Fungsi Kelud FM dirancang dengan cerdas untuk dua skenario. Pada masa normal, radio ini menjadi pusat kehidupan komunitas, menyiarkan hiburan, informasi pertanian, dan program-program lokal lainnya. Namun, ketika Kelud menunjukkan tanda-tanda aktivitas, perannya berubah total. Kelud FM bertransformasi menjadi kanal informasi krisis, dengan satu misi tunggal: menyiarkan kabar aktual dan terpercaya yang bersumber langsung dari Pos Pemantauan Gunung Api (PPGA) Kelud milik Pusat Vulkanologi dan Mitigasi Bencana Geologi (PVMBG). Mereka menjadi jembatan vital antara data ilmiah dan pemahaman masyarakat awam.
Jangkar Kelud: Sauh Penyelamat Komunitas
Jika Kelud FM adalah suara hiperlokal, maka Jangkar Kelud adalah jaringan yang mengikat komunitas di tiga kabupaten yang mengelilingi gunung: Kediri, Blitar, dan Malang. Terbentuk setelah erupsi 2007, Jangkar Kelud—singkatan dari “Jangkane Kawulo Redi Kelud” atau Harapan Masyarakat Gunung Kelud—adalah sebuah Lembaga Swadaya Masyarakat (LSM) dan paguyuban warga yang berfokus pada pengurangan risiko bencana secara komprehensif.
Dipimpin oleh tokoh-tokoh komunitas seperti Catur Sudarmanto, yang akrab disapa Mbah Darmo, Jangkar Kelud tidak hanya menunggu bencana terjadi. Mereka bekerja tanpa lelah di masa tenang. Misi mereka mencakup tiga pilar: pelatihan pra-bencana, advokasi kebijakan kepada pemerintah daerah, dan pembentukan protokol komunikasi krisis yang andal. Radio dan Handy Talky (HT) menjadi alat utama mereka untuk berkoordinasi. Secara signifikan, sebelum erupsi 2014 terjadi, Jangkar Kelud telah menyelenggarakan lokakarya dan pelatihan kesiapsiagaan di 36 desa di kawasan rawan bencana. Ini adalah investasi sosial yang kelak akan terbayar lunas dengan nyawa yang terselamatkan.

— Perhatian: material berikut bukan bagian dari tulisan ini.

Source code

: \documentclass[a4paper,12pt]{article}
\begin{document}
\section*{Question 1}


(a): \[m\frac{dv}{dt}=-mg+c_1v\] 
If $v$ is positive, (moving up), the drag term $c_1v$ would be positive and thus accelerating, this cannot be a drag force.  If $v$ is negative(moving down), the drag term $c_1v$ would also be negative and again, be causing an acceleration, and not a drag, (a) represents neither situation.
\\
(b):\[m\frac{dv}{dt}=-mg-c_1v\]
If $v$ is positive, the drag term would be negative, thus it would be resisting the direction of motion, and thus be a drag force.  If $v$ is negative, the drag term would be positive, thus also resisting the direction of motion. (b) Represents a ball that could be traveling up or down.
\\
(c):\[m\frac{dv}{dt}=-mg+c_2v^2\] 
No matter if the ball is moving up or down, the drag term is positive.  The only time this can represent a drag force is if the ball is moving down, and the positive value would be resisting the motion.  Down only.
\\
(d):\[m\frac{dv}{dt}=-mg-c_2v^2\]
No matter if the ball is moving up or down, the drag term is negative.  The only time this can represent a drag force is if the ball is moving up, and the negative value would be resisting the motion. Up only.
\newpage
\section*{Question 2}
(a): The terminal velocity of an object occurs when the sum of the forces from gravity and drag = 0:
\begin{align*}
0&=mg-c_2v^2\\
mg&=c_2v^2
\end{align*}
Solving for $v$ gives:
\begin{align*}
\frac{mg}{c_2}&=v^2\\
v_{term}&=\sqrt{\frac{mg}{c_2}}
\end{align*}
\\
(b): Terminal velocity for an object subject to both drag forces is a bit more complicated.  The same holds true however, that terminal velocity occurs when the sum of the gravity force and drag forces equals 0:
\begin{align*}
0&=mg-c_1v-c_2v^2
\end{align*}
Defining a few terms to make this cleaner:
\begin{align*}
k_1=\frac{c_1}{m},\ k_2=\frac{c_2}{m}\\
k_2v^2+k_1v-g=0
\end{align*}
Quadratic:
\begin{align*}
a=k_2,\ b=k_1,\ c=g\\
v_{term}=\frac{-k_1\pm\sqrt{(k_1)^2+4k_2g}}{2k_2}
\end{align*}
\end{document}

RAPI dan Kekuatan Jaringan Terstruktur
Melengkapi ekosistem komunikasi ini adalah Radio Antar Penduduk Indonesia (RAPI). Berbeda dari radio komunitas yang lebih informal, RAPI adalah organisasi para operator radio amatir berlisensi dengan struktur komando dan protokol darurat yang sudah mapan. Kekuatan mereka terletak pada disiplin dan jangkauan jaringan mereka.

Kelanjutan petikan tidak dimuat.